Guillaume Pivot : «Je n’oublierai pas le visage ensanglanté des joueurs»

Par Il a souffert pour convaincre le premier responsable de la FAF de le laisser vivre cette aventure de l’EN, mais finalement, il a prouvé à Raouraoua qu’il ne s’est pas trompé en lui faisant confiance, dans la mesure où ses vidéos ont fait le tour de la planète et condamné les actes barbares des Egyptiens.

Guillaume Pivot est devenu en l’espace de quelques semaines un fan des Verts et un héros parmi tant d’autres. Contacté hier après-midi, il est revenu sur la mésaventure de l’EN au Caire, mais aussi sur le triomphe réalisé sur les terres soudanaises.

Vos vidéos et reportages ont fait le tour de la planète. En Algérie ou ailleurs, on se les arrache, qu’est-ce que ça vous fait ?

C’est une fierté pour moi et pour Canal+. Et puis, je n’ai fait que mon travail. Je devais couvrir l’événement, celui du retour de l’Algérie parmi les grands, mais j’ai assisté à beaucoup plus que ça.

Vous attendiez-vous à vivre tout ce que vous avez vu, à assister à ce caillassage du bus de l’EN, vous qui étiez venu pour couvrir le match face au Rwanda et un simple match de foot au Caire?

Absolument pas, je savais que l’enjeu était grand, que l’Egypte avait sa chance à jouer dans ce match. Je m’attendais à des intimidations, mais pas à des scènes aussi désolantes.

Racontez-nous comment l’idée de venir couvrir les activités de l’EN vous est venue à l’esprit ?

– Après l’absence de l’Algérie sur la scène internationale, on a pensé utile de couvrir ce retour en force.

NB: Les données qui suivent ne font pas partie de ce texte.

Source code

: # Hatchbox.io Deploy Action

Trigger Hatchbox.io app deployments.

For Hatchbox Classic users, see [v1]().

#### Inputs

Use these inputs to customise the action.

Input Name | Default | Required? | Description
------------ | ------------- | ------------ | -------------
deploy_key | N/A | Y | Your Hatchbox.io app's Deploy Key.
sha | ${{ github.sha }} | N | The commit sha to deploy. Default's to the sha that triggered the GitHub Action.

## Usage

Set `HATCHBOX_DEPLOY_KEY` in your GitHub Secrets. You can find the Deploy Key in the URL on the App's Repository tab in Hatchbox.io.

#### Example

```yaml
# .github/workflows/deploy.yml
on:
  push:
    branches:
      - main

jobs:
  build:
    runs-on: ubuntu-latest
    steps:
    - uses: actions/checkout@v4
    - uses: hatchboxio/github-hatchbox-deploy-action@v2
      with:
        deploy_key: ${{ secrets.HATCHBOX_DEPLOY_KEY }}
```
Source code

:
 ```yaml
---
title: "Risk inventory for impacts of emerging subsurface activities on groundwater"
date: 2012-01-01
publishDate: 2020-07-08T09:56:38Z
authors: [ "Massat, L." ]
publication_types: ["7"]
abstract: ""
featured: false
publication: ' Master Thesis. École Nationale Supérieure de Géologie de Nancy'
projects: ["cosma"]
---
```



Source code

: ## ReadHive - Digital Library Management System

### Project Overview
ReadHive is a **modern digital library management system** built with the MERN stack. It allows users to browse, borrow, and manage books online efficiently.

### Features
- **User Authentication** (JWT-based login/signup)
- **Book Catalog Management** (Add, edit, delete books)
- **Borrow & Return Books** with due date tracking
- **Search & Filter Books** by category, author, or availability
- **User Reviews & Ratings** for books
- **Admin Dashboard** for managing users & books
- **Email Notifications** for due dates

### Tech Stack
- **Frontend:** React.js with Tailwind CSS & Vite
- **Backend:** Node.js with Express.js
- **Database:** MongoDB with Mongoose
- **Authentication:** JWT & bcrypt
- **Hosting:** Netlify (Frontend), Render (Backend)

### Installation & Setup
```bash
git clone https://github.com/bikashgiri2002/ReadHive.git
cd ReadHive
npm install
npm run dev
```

C’est de là qu’est venue l’idée de venir en Algérie à l’occasion du match face au Rwanda. On avait un but précis, prendre la température dans votre pays et visiter le MCA, un club qui a cette réputation de club populaire, donc qui représente la ferveur du peuple algérien. On ne croyait pas que notre mission allait être difficile.

C’est-à-dire ?

La FAF n’a pas voulu dans un premier temps nous accréditer, ils nous ont posé un niet catégorique. Ils avaient interdit aux médias locaux d’approcher l’EN, donc pour nous, en tant que médias étrangers, c’était la même chose. On a longtemps discuté avec M. Raouraoua, et ce n’est qu’après des négociations marathoniennes qu’on a réussi à trouver un accord. On lui a fait comprendre que le monde voudrait bien découvrir l’intérieur de cette équipe qui revient après 20 ans d’absence sur le-devant de la scène.

Et Bab El World était né…

Oui, on s’était déplacés spécialement pour un reportage de 26 minutes dans le cadre de notre émission ‘’Intérieur Sport’’. J’avais fait la demande de visiter l’Algérie, un pays que je connaissais déjà pour y avoir déjà voyagé, et on a produit ce premier reportage qu’on a intitulé : «Bab El World», mais on ne savait pas que ça n’allait pas être

Vous voulez sans doute parler des imprévus rencontrés au Caire ?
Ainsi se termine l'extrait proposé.